From the data, return each line holding the word "由腾讯云后台生成".

■ ■ ■ ■ ■ ■ ■

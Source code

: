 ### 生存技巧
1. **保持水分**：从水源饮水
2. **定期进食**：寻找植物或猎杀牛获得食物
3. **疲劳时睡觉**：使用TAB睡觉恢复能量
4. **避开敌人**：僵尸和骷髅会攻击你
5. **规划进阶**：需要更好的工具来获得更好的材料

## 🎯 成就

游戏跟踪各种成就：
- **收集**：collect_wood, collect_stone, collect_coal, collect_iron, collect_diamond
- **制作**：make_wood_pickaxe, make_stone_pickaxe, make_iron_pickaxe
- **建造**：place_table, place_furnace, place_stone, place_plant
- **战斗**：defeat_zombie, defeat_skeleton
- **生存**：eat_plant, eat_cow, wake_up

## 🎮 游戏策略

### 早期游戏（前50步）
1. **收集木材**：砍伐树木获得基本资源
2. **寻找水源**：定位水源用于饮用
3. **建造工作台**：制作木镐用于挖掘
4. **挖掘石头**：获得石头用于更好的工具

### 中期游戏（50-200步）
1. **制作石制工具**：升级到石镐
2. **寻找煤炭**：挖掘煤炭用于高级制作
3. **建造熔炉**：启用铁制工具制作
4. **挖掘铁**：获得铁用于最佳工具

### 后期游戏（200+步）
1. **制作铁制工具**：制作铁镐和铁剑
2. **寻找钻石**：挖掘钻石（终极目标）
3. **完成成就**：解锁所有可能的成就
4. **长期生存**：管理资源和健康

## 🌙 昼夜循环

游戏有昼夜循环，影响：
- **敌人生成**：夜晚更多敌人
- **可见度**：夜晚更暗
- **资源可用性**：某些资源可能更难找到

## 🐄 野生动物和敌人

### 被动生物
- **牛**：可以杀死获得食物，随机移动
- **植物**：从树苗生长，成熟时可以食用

■ ■ ■ ■ ■ ■ ■

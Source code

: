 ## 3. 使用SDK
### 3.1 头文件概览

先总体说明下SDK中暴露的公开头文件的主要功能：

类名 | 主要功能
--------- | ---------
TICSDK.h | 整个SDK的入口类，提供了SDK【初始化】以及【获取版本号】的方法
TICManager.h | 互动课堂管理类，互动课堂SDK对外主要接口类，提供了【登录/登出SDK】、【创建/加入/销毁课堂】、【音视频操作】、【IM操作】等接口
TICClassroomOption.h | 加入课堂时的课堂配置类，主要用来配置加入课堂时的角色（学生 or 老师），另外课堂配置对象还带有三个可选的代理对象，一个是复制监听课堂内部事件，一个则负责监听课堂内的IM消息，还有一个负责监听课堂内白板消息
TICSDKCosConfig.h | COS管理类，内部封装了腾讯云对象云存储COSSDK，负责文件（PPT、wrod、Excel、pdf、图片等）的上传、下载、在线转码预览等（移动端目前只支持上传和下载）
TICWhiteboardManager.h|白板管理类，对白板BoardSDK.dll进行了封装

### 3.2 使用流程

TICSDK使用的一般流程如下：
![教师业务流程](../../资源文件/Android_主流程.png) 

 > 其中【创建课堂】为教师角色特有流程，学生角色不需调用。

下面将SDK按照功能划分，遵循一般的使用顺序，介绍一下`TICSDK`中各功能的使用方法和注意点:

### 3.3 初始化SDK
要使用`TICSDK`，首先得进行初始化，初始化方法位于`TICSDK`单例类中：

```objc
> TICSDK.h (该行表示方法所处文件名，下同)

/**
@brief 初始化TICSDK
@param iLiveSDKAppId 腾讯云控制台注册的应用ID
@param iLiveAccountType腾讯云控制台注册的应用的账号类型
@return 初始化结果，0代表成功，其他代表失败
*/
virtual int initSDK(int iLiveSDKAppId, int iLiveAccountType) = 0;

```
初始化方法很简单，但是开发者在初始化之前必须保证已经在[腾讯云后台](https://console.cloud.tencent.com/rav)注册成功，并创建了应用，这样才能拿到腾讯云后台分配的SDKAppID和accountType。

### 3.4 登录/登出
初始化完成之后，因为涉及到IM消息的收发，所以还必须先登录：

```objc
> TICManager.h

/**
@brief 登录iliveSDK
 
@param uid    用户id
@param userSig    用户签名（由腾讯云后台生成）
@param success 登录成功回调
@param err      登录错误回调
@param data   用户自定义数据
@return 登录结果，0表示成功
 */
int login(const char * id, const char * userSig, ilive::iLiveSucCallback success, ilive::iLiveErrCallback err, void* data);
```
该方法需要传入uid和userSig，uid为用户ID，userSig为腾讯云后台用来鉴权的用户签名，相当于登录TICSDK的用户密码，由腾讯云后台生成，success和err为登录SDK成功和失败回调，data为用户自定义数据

■ ■ ■ ■ ■ ■ ■

Reply to the exercise
@param userSig    用户签名（由腾讯云后台生成）
该方法需要传入uid和userSig，uid为用户ID，userSig为腾讯云后台用来鉴权的用户签名，相当于登录TICSDK的用户密码，由腾讯云后台生成，success和err为登录SDK成功和失败回调，data为用户自定义数据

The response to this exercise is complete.